Sentralkaltim.id, Samarinda – Target serapan anggaran sebesar 93–94 persen yang dicanangkan Gubernur Kalimantan Timur dinilai sebagai angka yang masih realistis untuk dicapai, terutama oleh Dinas Pendidikan yang memiliki struktur belanja rutin cukup besar. Anggota Komisi IV DPRD Kaltim, Agusriansyah Ridwan, menilai bahwa karakter anggaran pendidikan menjadi faktor kunci yang memungkinkan target ini tercapai.

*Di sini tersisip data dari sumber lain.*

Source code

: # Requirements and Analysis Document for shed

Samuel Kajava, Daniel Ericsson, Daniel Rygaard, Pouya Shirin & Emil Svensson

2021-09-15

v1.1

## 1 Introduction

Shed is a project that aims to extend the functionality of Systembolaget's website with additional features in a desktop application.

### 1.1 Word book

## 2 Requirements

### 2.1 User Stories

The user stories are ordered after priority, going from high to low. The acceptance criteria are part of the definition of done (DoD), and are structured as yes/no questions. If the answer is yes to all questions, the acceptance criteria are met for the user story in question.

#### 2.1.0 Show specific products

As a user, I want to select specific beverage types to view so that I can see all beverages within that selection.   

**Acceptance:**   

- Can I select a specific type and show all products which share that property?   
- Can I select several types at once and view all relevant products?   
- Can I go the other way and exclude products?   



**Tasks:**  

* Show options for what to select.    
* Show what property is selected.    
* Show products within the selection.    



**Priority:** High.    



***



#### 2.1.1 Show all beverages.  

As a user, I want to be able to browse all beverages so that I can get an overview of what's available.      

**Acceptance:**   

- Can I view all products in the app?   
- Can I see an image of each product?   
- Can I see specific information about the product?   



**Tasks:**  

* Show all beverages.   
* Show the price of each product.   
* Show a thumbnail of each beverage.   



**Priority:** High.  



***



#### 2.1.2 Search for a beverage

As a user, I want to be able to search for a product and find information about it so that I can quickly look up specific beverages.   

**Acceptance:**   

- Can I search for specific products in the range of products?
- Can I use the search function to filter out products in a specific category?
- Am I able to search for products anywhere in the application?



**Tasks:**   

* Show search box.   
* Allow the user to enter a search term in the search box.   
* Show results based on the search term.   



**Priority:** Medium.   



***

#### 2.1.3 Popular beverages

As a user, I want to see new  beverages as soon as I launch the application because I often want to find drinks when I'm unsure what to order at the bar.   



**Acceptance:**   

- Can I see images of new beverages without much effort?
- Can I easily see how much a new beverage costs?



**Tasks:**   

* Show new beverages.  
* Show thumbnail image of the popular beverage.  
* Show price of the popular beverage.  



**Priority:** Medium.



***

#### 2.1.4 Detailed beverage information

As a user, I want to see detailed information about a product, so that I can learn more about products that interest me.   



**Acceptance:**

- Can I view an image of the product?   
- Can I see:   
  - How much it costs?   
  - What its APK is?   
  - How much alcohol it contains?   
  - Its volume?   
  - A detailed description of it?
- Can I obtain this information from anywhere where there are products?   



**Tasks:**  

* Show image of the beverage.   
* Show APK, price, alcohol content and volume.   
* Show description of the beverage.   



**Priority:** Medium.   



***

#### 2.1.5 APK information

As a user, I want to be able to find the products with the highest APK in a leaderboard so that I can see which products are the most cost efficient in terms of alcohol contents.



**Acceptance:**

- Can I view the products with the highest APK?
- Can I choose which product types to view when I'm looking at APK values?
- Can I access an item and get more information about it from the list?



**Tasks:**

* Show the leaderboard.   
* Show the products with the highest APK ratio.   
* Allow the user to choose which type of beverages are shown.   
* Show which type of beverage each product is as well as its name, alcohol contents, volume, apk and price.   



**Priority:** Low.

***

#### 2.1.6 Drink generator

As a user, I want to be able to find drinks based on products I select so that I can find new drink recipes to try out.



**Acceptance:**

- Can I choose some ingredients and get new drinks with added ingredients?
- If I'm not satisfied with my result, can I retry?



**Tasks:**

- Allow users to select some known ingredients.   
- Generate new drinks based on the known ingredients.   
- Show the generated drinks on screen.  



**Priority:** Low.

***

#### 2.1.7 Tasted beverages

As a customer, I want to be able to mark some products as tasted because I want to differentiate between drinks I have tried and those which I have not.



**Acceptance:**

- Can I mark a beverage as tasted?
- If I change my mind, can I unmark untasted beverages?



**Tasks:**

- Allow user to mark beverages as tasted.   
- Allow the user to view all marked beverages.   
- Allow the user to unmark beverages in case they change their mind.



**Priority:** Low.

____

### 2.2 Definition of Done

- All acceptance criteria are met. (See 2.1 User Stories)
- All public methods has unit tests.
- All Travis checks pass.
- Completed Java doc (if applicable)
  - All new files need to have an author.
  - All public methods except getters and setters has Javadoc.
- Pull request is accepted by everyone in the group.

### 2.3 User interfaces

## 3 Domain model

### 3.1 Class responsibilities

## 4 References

Agusriansyah menjelaskan bahwa komponen belanja rutin seperti gaji, tunjangan tambahan penghasilan (TPP), Bantuan Operasional Sekolah Daerah (BOSDA), serta pengadaan seragam siswa merupakan pos anggaran yang pasti direalisasikan. Karena bersifat tetap dan terjadwal, belanja-belanja tersebut otomatis mendorong kenaikan persentase serapan menjelang akhir tahun.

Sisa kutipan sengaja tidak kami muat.